## Task to complete:
Report every line below that carries the word "CharmConfigInvalidError".

## Data under study:
——————

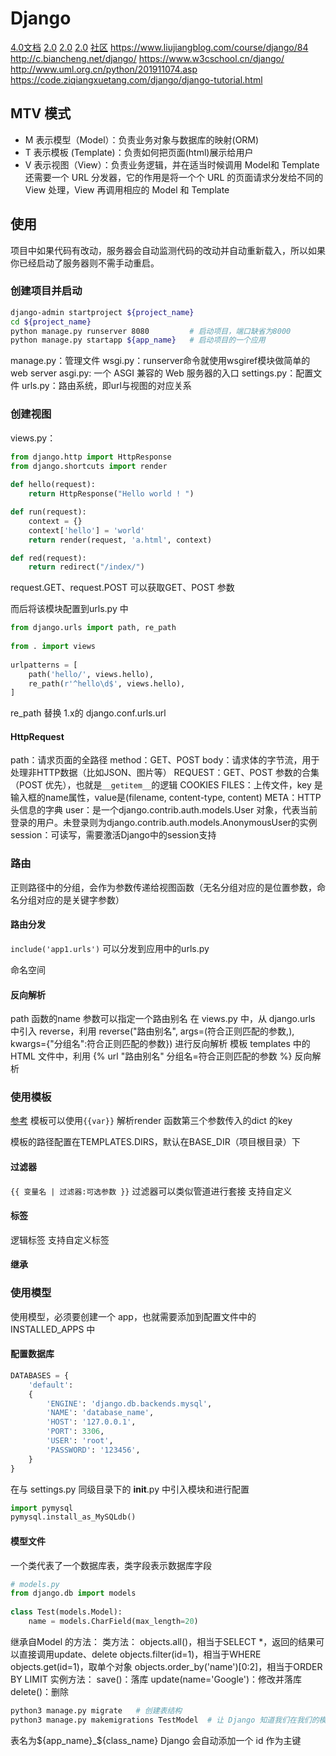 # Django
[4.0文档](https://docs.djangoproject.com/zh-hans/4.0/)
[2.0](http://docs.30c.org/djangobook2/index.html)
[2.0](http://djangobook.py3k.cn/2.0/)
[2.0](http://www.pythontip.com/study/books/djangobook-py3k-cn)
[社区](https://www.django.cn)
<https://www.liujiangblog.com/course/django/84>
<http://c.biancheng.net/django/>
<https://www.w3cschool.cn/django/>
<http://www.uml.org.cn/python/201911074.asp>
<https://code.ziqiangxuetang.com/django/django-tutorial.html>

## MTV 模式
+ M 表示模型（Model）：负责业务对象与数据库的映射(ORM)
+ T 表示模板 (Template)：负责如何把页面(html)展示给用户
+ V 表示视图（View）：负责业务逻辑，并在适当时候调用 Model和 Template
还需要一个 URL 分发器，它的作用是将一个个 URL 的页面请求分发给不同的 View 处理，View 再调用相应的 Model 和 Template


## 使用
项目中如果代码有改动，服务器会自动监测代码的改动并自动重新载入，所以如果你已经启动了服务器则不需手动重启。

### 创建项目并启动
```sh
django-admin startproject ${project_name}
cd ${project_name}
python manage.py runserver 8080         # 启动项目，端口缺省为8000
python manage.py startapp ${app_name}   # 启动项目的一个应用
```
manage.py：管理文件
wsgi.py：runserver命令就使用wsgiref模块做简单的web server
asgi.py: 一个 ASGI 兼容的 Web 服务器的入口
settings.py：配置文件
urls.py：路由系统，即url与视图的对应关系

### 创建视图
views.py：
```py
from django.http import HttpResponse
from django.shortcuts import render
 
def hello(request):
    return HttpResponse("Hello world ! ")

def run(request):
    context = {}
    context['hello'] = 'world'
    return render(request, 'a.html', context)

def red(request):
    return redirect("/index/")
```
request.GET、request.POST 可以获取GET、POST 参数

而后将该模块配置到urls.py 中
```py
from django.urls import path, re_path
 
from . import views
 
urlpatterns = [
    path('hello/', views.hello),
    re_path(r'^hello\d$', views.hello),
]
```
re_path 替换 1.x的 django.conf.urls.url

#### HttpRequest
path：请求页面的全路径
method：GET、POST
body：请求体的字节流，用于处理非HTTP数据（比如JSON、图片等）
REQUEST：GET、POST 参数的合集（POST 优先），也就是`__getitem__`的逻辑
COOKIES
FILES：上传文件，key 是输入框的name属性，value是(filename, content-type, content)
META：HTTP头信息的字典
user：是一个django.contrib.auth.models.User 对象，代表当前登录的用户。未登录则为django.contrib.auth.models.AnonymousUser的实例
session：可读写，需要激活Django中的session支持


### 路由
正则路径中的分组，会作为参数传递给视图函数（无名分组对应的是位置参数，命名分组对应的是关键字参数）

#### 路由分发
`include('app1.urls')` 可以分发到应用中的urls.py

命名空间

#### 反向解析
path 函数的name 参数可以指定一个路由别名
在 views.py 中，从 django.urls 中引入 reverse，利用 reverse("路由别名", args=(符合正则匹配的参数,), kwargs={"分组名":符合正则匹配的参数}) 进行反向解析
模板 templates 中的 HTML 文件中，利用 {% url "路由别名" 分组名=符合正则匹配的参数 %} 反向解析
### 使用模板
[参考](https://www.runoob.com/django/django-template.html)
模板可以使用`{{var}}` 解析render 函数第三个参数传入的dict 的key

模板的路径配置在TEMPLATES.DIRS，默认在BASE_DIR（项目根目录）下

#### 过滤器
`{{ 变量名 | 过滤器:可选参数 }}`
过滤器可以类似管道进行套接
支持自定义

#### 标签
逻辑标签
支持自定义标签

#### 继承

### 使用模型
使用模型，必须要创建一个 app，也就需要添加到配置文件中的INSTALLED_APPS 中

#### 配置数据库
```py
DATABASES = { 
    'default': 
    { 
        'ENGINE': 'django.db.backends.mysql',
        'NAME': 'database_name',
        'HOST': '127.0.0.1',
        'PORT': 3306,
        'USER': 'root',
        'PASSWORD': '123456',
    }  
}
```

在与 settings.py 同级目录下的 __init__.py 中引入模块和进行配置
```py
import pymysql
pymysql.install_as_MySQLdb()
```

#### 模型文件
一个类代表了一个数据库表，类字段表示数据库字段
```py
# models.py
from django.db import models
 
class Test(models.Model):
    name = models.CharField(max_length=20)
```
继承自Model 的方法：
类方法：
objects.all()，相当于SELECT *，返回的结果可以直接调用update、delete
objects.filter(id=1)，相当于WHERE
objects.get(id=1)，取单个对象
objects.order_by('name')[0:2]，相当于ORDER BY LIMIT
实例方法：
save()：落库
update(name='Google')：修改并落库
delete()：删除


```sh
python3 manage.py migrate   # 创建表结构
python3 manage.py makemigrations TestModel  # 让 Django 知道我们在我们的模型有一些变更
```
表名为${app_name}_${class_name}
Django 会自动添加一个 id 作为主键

——————

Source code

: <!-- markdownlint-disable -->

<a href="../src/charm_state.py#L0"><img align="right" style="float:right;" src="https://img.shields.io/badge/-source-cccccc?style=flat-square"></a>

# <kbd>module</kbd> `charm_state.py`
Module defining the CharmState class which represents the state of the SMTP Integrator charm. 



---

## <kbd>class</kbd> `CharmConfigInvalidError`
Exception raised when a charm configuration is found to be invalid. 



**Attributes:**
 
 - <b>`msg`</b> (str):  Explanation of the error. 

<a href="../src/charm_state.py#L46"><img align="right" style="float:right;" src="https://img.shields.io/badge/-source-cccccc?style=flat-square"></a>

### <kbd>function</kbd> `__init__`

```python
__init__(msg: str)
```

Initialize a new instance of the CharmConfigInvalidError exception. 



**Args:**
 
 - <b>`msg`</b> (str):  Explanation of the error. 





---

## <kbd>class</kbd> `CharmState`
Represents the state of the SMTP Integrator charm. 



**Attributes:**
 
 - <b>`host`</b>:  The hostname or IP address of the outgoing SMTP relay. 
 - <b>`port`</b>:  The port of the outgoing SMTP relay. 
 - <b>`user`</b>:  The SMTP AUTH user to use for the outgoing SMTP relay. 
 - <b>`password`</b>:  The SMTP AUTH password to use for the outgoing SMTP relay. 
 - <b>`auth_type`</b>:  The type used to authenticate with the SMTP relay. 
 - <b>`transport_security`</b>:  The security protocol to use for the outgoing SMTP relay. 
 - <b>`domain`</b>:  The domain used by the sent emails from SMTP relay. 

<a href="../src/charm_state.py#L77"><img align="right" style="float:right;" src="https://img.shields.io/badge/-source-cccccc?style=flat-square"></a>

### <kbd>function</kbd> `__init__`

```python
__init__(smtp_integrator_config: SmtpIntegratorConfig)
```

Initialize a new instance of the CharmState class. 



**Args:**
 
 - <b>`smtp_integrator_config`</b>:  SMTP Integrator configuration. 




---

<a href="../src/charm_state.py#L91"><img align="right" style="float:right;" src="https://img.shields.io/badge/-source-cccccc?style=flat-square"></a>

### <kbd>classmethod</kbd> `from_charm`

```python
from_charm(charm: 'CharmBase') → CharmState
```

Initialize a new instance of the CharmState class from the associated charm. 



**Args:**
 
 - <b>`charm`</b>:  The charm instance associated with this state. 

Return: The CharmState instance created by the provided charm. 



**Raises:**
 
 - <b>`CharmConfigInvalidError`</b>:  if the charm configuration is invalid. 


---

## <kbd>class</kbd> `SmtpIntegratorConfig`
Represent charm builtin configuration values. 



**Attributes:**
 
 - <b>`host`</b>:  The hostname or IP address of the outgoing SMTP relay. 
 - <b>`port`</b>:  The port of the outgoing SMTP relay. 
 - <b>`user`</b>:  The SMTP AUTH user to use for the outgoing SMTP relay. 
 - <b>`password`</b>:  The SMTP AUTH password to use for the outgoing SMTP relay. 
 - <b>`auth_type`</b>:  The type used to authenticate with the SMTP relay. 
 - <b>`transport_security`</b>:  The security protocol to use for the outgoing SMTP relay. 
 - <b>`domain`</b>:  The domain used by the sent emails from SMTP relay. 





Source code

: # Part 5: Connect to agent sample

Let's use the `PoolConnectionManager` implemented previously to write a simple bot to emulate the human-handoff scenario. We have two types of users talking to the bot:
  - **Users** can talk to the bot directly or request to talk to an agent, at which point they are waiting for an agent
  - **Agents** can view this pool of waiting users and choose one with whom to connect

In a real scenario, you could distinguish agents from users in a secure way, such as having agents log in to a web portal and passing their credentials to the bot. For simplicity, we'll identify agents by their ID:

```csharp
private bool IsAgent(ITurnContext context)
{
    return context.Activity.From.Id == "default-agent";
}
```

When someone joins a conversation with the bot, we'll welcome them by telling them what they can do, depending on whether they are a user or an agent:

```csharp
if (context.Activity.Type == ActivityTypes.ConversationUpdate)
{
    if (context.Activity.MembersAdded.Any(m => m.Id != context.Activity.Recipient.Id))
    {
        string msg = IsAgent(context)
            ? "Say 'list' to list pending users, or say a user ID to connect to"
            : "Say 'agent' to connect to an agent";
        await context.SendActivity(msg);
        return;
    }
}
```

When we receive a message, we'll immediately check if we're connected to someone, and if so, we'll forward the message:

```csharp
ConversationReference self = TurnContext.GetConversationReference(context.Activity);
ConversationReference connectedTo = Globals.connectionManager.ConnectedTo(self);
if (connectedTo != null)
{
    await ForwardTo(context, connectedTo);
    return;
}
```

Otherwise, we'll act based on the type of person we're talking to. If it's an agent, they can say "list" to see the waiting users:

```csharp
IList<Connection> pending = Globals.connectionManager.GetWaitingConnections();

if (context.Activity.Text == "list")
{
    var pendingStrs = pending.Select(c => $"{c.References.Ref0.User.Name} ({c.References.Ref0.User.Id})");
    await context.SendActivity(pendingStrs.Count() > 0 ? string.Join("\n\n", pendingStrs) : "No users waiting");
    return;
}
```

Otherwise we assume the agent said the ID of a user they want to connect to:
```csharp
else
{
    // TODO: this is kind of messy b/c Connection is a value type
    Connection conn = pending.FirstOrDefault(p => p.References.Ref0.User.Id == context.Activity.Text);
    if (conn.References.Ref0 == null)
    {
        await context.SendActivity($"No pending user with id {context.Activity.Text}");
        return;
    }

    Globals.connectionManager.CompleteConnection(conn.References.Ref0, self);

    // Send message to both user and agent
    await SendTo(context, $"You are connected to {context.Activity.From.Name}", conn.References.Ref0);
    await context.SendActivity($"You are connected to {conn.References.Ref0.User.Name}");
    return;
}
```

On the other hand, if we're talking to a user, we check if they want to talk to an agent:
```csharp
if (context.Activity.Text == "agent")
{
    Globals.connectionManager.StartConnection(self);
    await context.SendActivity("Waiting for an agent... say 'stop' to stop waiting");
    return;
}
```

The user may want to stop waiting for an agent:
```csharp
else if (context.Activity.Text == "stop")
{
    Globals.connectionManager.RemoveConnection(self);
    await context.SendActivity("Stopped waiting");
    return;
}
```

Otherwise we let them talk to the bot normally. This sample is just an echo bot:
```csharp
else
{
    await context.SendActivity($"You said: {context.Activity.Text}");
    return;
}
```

——————

## Answer for the task:
## <kbd>class</kbd> `CharmConfigInvalidError`
Initialize a new instance of the CharmConfigInvalidError exception. 
 - <b>`CharmConfigInvalidError`</b>:  if the charm configuration is invalid. 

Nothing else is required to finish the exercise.